The proposed rule for remote prescribing of controlled substances sets up a special registration process for providers based on three tiers.
The first tier, called the telemedicine prescribing registration, would authorize qualified clinician practitioners such as doctors and mid-level practitioners to prescribe Schedule III-V controlled substances via telemedicine. The second tier, called the advanced telemedicine prescribing registration, would allow qualified specialists such as psychiatrists and hospice care physicians to prescribe Schedule II-V controlled substances via telemedicine. The third tier, called the telemedicine platform registration, would let covered online telemedicine platforms dispense Schedule II-V controlled substances.
For all eligible providers, the DEA is proposing to require that registrants maintain a state-level registration in each state they practice or dispense in. In the past, this proposed requirement has drawn sharp industry criticism for the chaos and care delays telemedicine advocates say it would cause. Applications for one of the three tiers would occur on a three-year cycle using a new form, the DEA proposes.
The agency also wants to institute requirements that prescriptions only be issued once a provider has checked patients’ records in the Prescription Drug Monitoring Program, a network that tracks prescriptions of controlled substances. This practice would not start until three years after the rule is finalized. In the interim, providers would need to check the state where the patient lives and where the provider is registered.
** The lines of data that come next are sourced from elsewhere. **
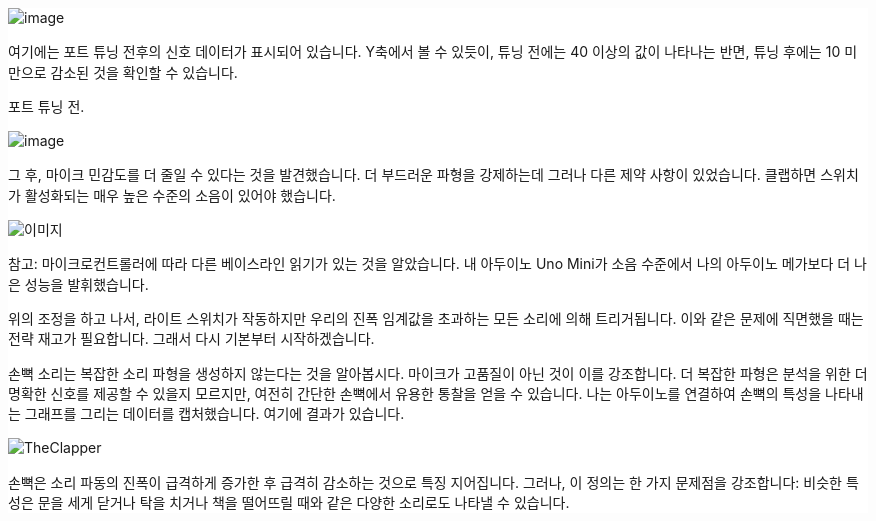 <script>
     (adsbygoogle = window.adsbygoogle || []).push({});
</script>

![image](/assets/img/2024-06-20-TheClapperHowtomakeaclapsensitiveswitchwithArduino_2.png)

여기에는 포트 튜닝 전후의 신호 데이터가 표시되어 있습니다. Y축에서 볼 수 있듯이, 튜닝 전에는 40 이상의 값이 나타나는 반면, 튜닝 후에는 10 미만으로 감소된 것을 확인할 수 있습니다.

포트 튜닝 전.

![image](/assets/img/2024-06-20-TheClapperHowtomakeaclapsensitiveswitchwithArduino_3.png)



<ins class="adsbygoogle"
     style="display:block"
     data-ad-client="ca-pub-4877378276818686"
     data-ad-slot="1107185301"
     data-ad-format="auto"
     data-full-width-responsive="true"></ins>

<script>
     (adsbygoogle = window.adsbygoogle || []).push({});
</script>

그 후, 마이크 민감도를 더 줄일 수 있다는 것을 발견했습니다. 더 부드러운 파형을 강제하는데 그러나 다른 제약 사항이 있었습니다. 클랩하면 스위치가 활성화되는 매우 높은 수준의 소음이 있어야 했습니다.

![이미지](/assets/img/2024-06-20-TheClapperHowtomakeaclapsensitiveswitchwithArduino_4.png)

참고: 마이크로컨트롤러에 따라 다른 베이스라인 읽기가 있는 것을 알았습니다. 내 아두이노 Uno Mini가 소음 수준에서 나의 아두이노 메가보다 더 나은 성능을 발휘했습니다.

위의 조정을 하고 나서, 라이트 스위치가 작동하지만 우리의 진폭 임계값을 초과하는 모든 소리에 의해 트리거됩니다. 이와 같은 문제에 직면했을 때는 전략 재고가 필요합니다. 그래서 다시 기본부터 시작하겠습니다.



<ins class="adsbygoogle"
     style="display:block"
     data-ad-client="ca-pub-4877378276818686"
     data-ad-slot="1107185301"
     data-ad-format="auto"
     data-full-width-responsive="true"></ins>

<script>
     (adsbygoogle = window.adsbygoogle || []).push({});
</script>

손뼉 소리는 복잡한 소리 파형을 생성하지 않는다는 것을 알아봅시다. 마이크가 고품질이 아닌 것이 이를 강조합니다. 더 복잡한 파형은 분석을 위한 더 명확한 신호를 제공할 수 있을지 모르지만, 여전히 간단한 손뼉에서 유용한 통찰을 얻을 수 있습니다. 나는 아두이노를 연결하여 손뼉의 특성을 나타내는 그래프를 그리는 데이터를 캡처했습니다. 여기에 결과가 있습니다.

![TheClapper](/assets/img/2024-06-20-TheClapperHowtomakeaclapsensitiveswitchwithArduino_5.png)

손뼉은 소리 파동의 진폭이 급격하게 증가한 후 급격히 감소하는 것으로 특징 지어집니다. 그러나, 이 정의는 한 가지 문제점을 강조합니다: 비슷한 특성은 문을 세게 닫거나 탁을 치거나 책을 떨어뜨릴 때와 같은 다양한 소리로도 나타낼 수 있습니다.

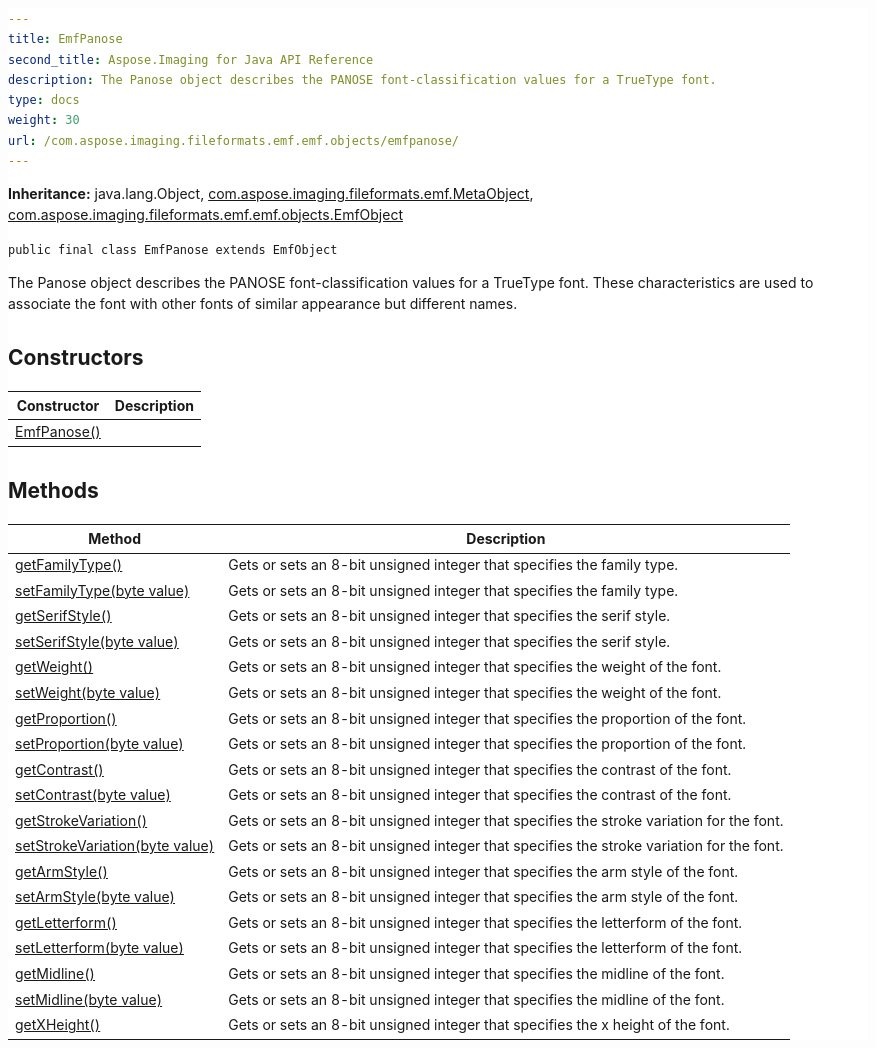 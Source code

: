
 ```yaml
---
title: EmfPanose
second_title: Aspose.Imaging for Java API Reference
description: The Panose object describes the PANOSE font-classification values for a TrueType font.
type: docs
weight: 30
url: /com.aspose.imaging.fileformats.emf.emf.objects/emfpanose/
---
```

**Inheritance:**
java.lang.Object, [com.aspose.imaging.fileformats.emf.MetaObject](../../com.aspose.imaging.fileformats.emf/metaobject), [com.aspose.imaging.fileformats.emf.emf.objects.EmfObject](../../com.aspose.imaging.fileformats.emf.emf.objects/emfobject)
```
public final class EmfPanose extends EmfObject
```

The Panose object describes the PANOSE font-classification values for a TrueType font. These characteristics are used to associate the font with other fonts of similar appearance but different names.
## Constructors

| Constructor | Description |
| --- | --- |
| [EmfPanose()](#EmfPanose--) |  |
## Methods

| Method | Description |
| --- | --- |
| [getFamilyType()](#getFamilyType--) | Gets or sets an 8-bit unsigned integer that specifies the family type. |
| [setFamilyType(byte value)](#setFamilyType-byte-) | Gets or sets an 8-bit unsigned integer that specifies the family type. |
| [getSerifStyle()](#getSerifStyle--) | Gets or sets an 8-bit unsigned integer that specifies the serif style. |
| [setSerifStyle(byte value)](#setSerifStyle-byte-) | Gets or sets an 8-bit unsigned integer that specifies the serif style. |
| [getWeight()](#getWeight--) | Gets or sets an 8-bit unsigned integer that specifies the weight of the font. |
| [setWeight(byte value)](#setWeight-byte-) | Gets or sets an 8-bit unsigned integer that specifies the weight of the font. |
| [getProportion()](#getProportion--) | Gets or sets an 8-bit unsigned integer that specifies the proportion of the font. |
| [setProportion(byte value)](#setProportion-byte-) | Gets or sets an 8-bit unsigned integer that specifies the proportion of the font. |
| [getContrast()](#getContrast--) | Gets or sets an 8-bit unsigned integer that specifies the contrast of the font. |
| [setContrast(byte value)](#setContrast-byte-) | Gets or sets an 8-bit unsigned integer that specifies the contrast of the font. |
| [getStrokeVariation()](#getStrokeVariation--) | Gets or sets an 8-bit unsigned integer that specifies the stroke variation for the font. |
| [setStrokeVariation(byte value)](#setStrokeVariation-byte-) | Gets or sets an 8-bit unsigned integer that specifies the stroke variation for the font. |
| [getArmStyle()](#getArmStyle--) | Gets or sets an 8-bit unsigned integer that specifies the arm style of the font. |
| [setArmStyle(byte value)](#setArmStyle-byte-) | Gets or sets an 8-bit unsigned integer that specifies the arm style of the font. |
| [getLetterform()](#getLetterform--) | Gets or sets an 8-bit unsigned integer that specifies the letterform of the font. |
| [setLetterform(byte value)](#setLetterform-byte-) | Gets or sets an 8-bit unsigned integer that specifies the letterform of the font. |
| [getMidline()](#getMidline--) | Gets or sets an 8-bit unsigned integer that specifies the midline of the font. |
| [setMidline(byte value)](#setMidline-byte-) | Gets or sets an 8-bit unsigned integer that specifies the midline of the font. |
| [getXHeight()](#getXHeight--) | Gets or sets an 8-bit unsigned integer that specifies the x height of the font. |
The DEA also proposes that at least 50% of providers' prescriptions for Schedule II drugs such as Adderall would need to be issued during in-person appointments.
As part of the COVID-19 public health emergency, providers were allowed to remotely prescribe controlled substances regardless of the state they practiced in. As that public health emergency wound down, the DEA issued a proposal in February 2023 that removed those flexibilities and reinstated in-person requirements. After receiving industry criticism that called the proposal too restrictive, the DEA decided to extend the COVID-19-era flexibilities multiple times, most recently through 2025.
In the fall, a purported draft version of the general proposed rule — the DEA’s second attempt at crafting the regulation — leaked to Politico, sparking a similar firestorm.
The Ryan Haight Online Pharmacy Consumer Protection Act of 2008 requires that patients receive an in-person medical evaluation before they can be prescribed certain medications. The Support for Patients and Communities Act of 2018 required the DEA to create a registry of providers who prescribe controlled substances.
The DEA also finalized when and how patients can receive buprenorphine without an in-person appointment. Under the buprenorphine-related final rule, DEA-registered practitioners are required to review the Prescription Drug Monitoring Program data of the states where patients are located when they access their telemedicine appointment.
Comments on the proposed rule are due March 17.